But, much like Occam’s Razor, the simplest answer is often the most accurate one.
But not the easiest one to solve.
***
“The heart is deceitful above all things, and desperately wicked; who can know it?” Jeremiah 17:9
“If only it were all so simple! If only there were evil people somewhere insidiously committing evil deeds, and it were necessary only to separate them from the rest of us and destroy them. But the line dividing good and evil cuts through the heart of every human being. And who is willing to destroy a piece of his own heart?” ― Aleksandr Solzhenitsyn, The Gulag Archipelago 1918-1956
Discussion about the depth, breadth, and nature of the problem of human evil—and changing the hearts and minds of the people who have a propensity to do evil rather than to do good—gets less and less sweeping media coverage of any kind these days.
Collectively, we have decided in the United States (with much of the rest of the world not far behind)—that people (both individually and at scale) will just be perfect (or can at least be coerced into being good) if enough laws are passed, if enough people are socially sanctioned and made uncomfortable about holding and expressing uncomfortable opinions, and if the public responds quickly enough to get outsiders to straighten up.

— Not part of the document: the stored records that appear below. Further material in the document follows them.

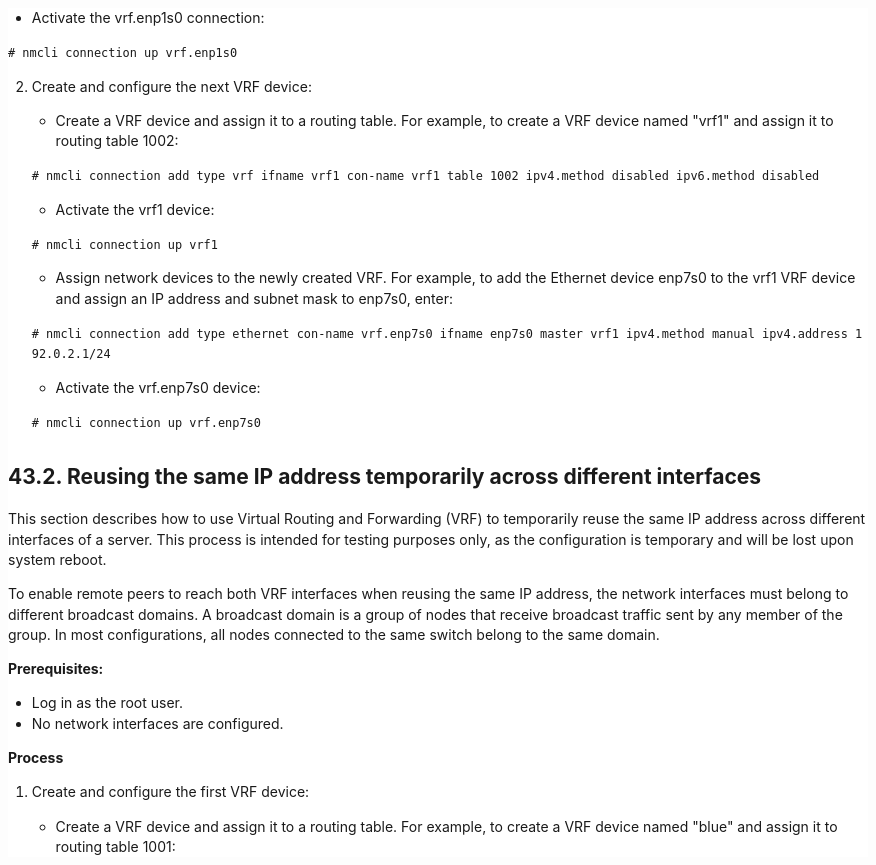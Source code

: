    - Activate the vrf.enp1s0 connection:

   ```
   # nmcli connection up vrf.enp1s0
   ```

2. Create and configure the next VRF device:

   - Create a VRF device and assign it to a routing table. For example, to create a VRF device named "vrf1" and assign it to routing table 1002:

   
   ```
   # nmcli connection add type vrf ifname vrf1 con-name vrf1 table 1002 ipv4.method disabled ipv6.method disabled
   ```
   
   - Activate the vrf1 device:
   
   
   ```
   # nmcli connection up vrf1
   ```

   - Assign network devices to the newly created VRF. For example, to add the Ethernet device enp7s0 to the vrf1 VRF device and assign an IP address and subnet mask to enp7s0, enter:
   
   
   ```
   # nmcli connection add type ethernet con-name vrf.enp7s0 ifname enp7s0 master vrf1 ipv4.method manual ipv4.address 192.0.2.1/24
   ```
   
   - Activate the vrf.enp7s0 device:
   
   ```
   # nmcli connection up vrf.enp7s0
   ```

## 43.2. Reusing the same IP address temporarily across different interfaces

This section describes how to use Virtual Routing and Forwarding (VRF) to temporarily reuse the same IP address across different interfaces of a server. This process is intended for testing purposes only, as the configuration is temporary and will be lost upon system reboot.

To enable remote peers to reach both VRF interfaces when reusing the same IP address, the network interfaces must belong to different broadcast domains. A broadcast domain is a group of nodes that receive broadcast traffic sent by any member of the group. In most configurations, all nodes connected to the same switch belong to the same domain.

**Prerequisites:**

- Log in as the root user.
- No network interfaces are configured.

**Process**

1. Create and configure the first VRF device:

   - Create a VRF device and assign it to a routing table. For example, to create a VRF device named "blue" and assign it to routing table 1001:
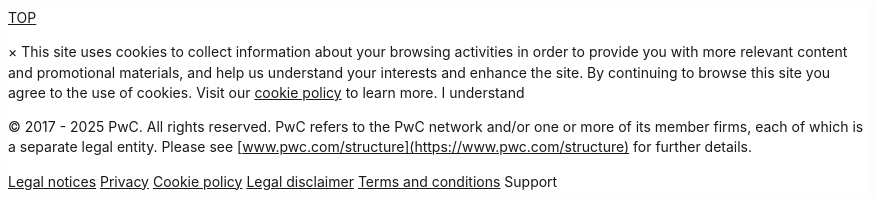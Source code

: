 


 
[TOP](switzerland%3FtopicTypeId=35fd5f5e-24ba-48d0-a39a-b76315a497dc.html# "Return to top of the page")




×
 This site uses cookies to collect information about your browsing activities in order to provide you with more relevant content and promotional materials, and help us understand your interests and enhance the site. By continuing to browse this site you agree to the use of cookies. Visit our [cookie policy](https://www.pwc.com/gx/en/legal-notices/cookie-policy.html) to learn more.
I understand




© 2017 - 2025 PwC. All rights reserved. PwC refers to the PwC network and/or one or more of its member firms, each of which is a separate legal entity. Please see [www.pwc.com/structure](https://www.pwc.com/structure) for further details.


[Legal notices](https://www.pwc.com/gx/en/legal-notices.html)
[Privacy](https://www.pwc.com/gx/en/legal-notices/pwc-privacy-statement.html)
[Cookie policy](https://www.pwc.com/gx/en/legal-notices/cookie-policy.html)
[Legal disclaimer](https://www.pwc.com/gx/en/legal-notices/legal-disclaimer.html)
[Terms and conditions](https://www.pwc.com/gx/en/legal-notices/terms-and-conditions.html)
Support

We believe the Rousseauian myth (though he was not the first to express it) that man is driven to commit evil because of inequalities in society (a society, of course built by imperfect men) that manifest through the disparate gossamer of poverty, racism, sexism, or whatever phobia there is of the moment.
Culturally, we accept that the root of human evil is not based in a soul fallen through the curse of Original Sin (I mean…who wants to talk about sin?), but instead we believe that evil lies somewhere buried in deep in all of the social structures humans have invented, built and maintained over time.
We genuinely believe that if we just change the structures, either gradually or immediately, that justice will be meted out, that death will come only to the guilty, and that peace and freedom without consequence will reign.
And that would be a fine, worthy set of beliefs to pursue, if they weren’t proven catastrophically wrong, time, and time again.
Yesterday was the anniversary of Aaron Burr shooting Alexander Hamilton in a meaningless duel over politics, honor, and expedience.
The Hutus and the Tutsis engaged in genocidal mass slaughter with machetes in Rwanda in the 1990’s.
All over the world today, children wake up and are abused, beaten, and even worse, on their way to adulthoods, where they will continue the patterns of senseless abuse with their children.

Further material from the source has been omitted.